# [DATA FOR REVIEW]
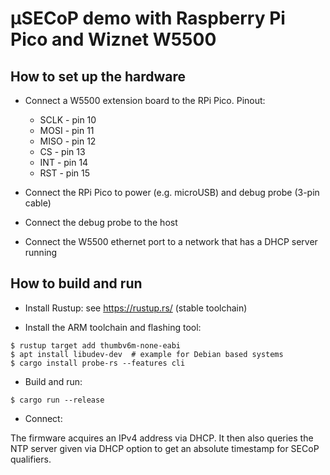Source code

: # µSECoP demo with Raspberry Pi Pico and Wiznet W5500

## How to set up the hardware

* Connect a W5500 extension board to the RPi Pico. Pinout:

  - SCLK - pin 10
  - MOSI - pin 11
  - MISO - pin 12
  - CS   - pin 13
  - INT  - pin 14
  - RST  - pin 15

* Connect the RPi Pico to power (e.g. microUSB) and debug probe (3-pin cable)

* Connect the debug probe to the host

* Connect the W5500 ethernet port to a network that has a DHCP server running

## How to build and run

* Install Rustup: see https://rustup.rs/ (stable toolchain)

* Install the ARM toolchain and flashing tool:

```
$ rustup target add thumbv6m-none-eabi
$ apt install libudev-dev  # example for Debian based systems
$ cargo install probe-rs --features cli
```

* Build and run:

```
$ cargo run --release
```

* Connect:

The firmware acquires an IPv4 address via DHCP.  It then also queries the NTP
server given via DHCP option to get an absolute timestamp for SECoP qualifiers.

# [REQUIREMENT]
Only the span from the line with "to the host" through the final line of the records goes in the output, each line unchanged.

# [YOUR SOLUTION]
* Connect the debug probe to the host

* Connect the W5500 ethernet port to a network that has a DHCP server running

## How to build and run

* Install Rustup: see https://rustup.rs/ (stable toolchain)

* Install the ARM toolchain and flashing tool:

```
$ rustup target add thumbv6m-none-eabi
$ apt install libudev-dev  # example for Debian based systems
$ cargo install probe-rs --features cli
```

* Build and run:

```
$ cargo run --release
```

* Connect:

The firmware acquires an IPv4 address via DHCP.  It then also queries the NTP
server given via DHCP option to get an absolute timestamp for SECoP qualifiers.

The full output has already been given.